Pro tip: Many objections result from not fully qualifying your prospect at the beginning of the process. If you reach this stage and a client isn’t ready to purchase, that’s something you should have known up front. The same is true if you discover at this point that someone else needs to be involved in the decision-making process. A prospect without authority to make a decision isn’t considered “sales qualified,” and isn’t a good candidate for the consultative sales process.
Handling objections doesn’t have to be intimidating. In fact, the most effective way to handle objections involves circling back and doing what you’ve been doing this entire process, asking questions, listening to your customer, and positioning solutions.
Specifically, the process for overcoming objections involves taking a moment to:
- Acknowledge: Restate what you understand the customer’s objection to be and validate that they have a specific concern that should be addressed. “It sounds like you’re considering several options.”
- Question: Ask a clarifying question that helps you to identify the cause of the objection and what is required to move forward. “Let me ask you, what would you say is the most important factor for you in making this decision?”
- Position: Based on their answer, make a positioning statement that directly addresses the objection. “If turnaround time is most important, most of our client’s appreciate that our five new production facilities mean that we can guarantee next day availability of any size order, making us the fastest in the industry.”
- Check: Ask an open-ended question to see if you’ve adequately addressed their concern. “How does that address your production turnaround concerns?”
Often, an objection is the result of indecision or lack of confidence on the part of the prospect. While it may not be your fault that your prospect is unsure, it is your problem. How you handle objections is usually the difference between a successful salesperson and one who struggles to close deals. Making sure you intentionally work through this process step by step is one of the best ways to minimize objections and overcome them when they arise.
8. Close the Sale
Closing is what most people associate with the job of salespeople. In fact, it’s often what gives salespeople a bad reputation. However, when consultative sales are done right, closing is the logical conclusion of an intentional process that gives the customer exactly what they want and need. In the context of consultative sales, it involves a simple process of asking a closing question that formalizes the solution you’ve already agreed will best meet their needs.

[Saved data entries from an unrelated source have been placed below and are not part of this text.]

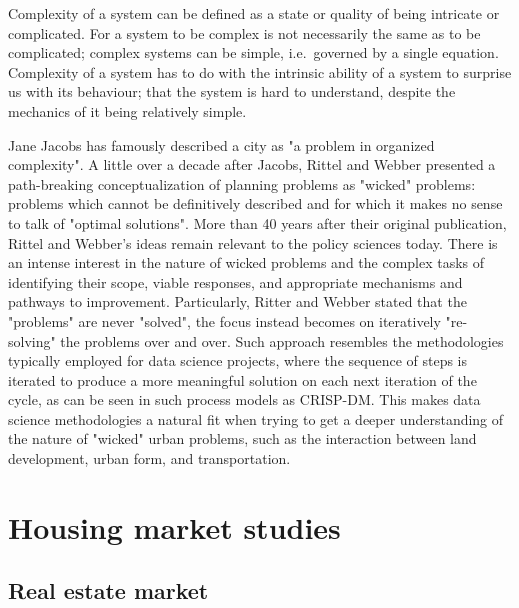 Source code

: Complexity of a system can be defined as a state or quality of being intricate or complicated.
For a system to be complex is not necessarily the same as to be complicated;
complex systems can be simple, i.e.\ governed by a single equation.
Complexity of a system has to do with the intrinsic ability of a system to surprise us with its behaviour;
that the system is hard to understand, despite the mechanics of it being relatively simple.

Jane Jacobs has famously described a city as "a problem in organized complexity"\cite{Jacobs1961a}.
A little over a decade after Jacobs, Rittel and Webber presented a path-breaking conceptualization of planning problems as "wicked" problems: problems which cannot be definitively described and for which it makes no sense to talk of "optimal solutions"\cite{Rittel1973}.
More than 40 years after their original publication, Rittel and Webber's ideas remain relevant to the policy sciences today.
There is an intense interest in the nature of wicked problems and the complex tasks of identifying their scope, viable responses, and appropriate mechanisms and pathways to improvement\cite{Crowley2017}.
Particularly, Ritter and Webber stated that the "problems" are never "solved", the focus instead becomes on iteratively "re-solving" the problems over and over.
Such approach resembles the methodologies typically employed for data science projects, where the sequence of steps is iterated to produce a more meaningful solution on each next iteration of the cycle, as can be seen in such process models as CRISP-DM\cite{Shearer2000}.
This makes data science methodologies a natural fit when trying to get a deeper understanding of the nature of "wicked" urban problems, such as the interaction between land development, urban form, and transportation.

\section{Housing market studies} \label{sec:housing_market_studies}

\subsection{Real estate market} \label{subsec:real_estate_market}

There are three best practices you can use to close more deals with consultative selling are to be prepared, assume the customer wants to buy, and ask a multiple choice question.
Whenever engaging with a prospect in a consultative sale, you should always be prepared to close. That seems obvious, but salespeople often get to this point and are unprepared when the customer wants to make a purchase. If you require a contract, have one with you. If you take payment up front, have a mobile card reader like Square handy to accept credit cards on the spot. Whatever you need to close the sale, make sure you are prepared and have it with you.
Assume the Customer Wants to Buy
Salespeople often approach closing with a sense of anxiety about whether or not they’ll make the sale. They worry about whether or not their customer is going to buy, and that uncertainty shakes their confidence in their expertise and in what they’re selling. If you’ve done your job to this point, it’s safe to assume the customer has reached this point with the same conclusion in mind, making a purchase.
For example, when you walk up to the cashier in a department store, she doesn’t ask you if you want to buy the items you place on the counter. You wouldn’t be standing there if that wasn’t the case. The cashier assumes you’re there to purchase and acts accordingly. You should do the same with your customers. Move forward with confidence that they are going to say yes. If the answer is no, they’ll let you know.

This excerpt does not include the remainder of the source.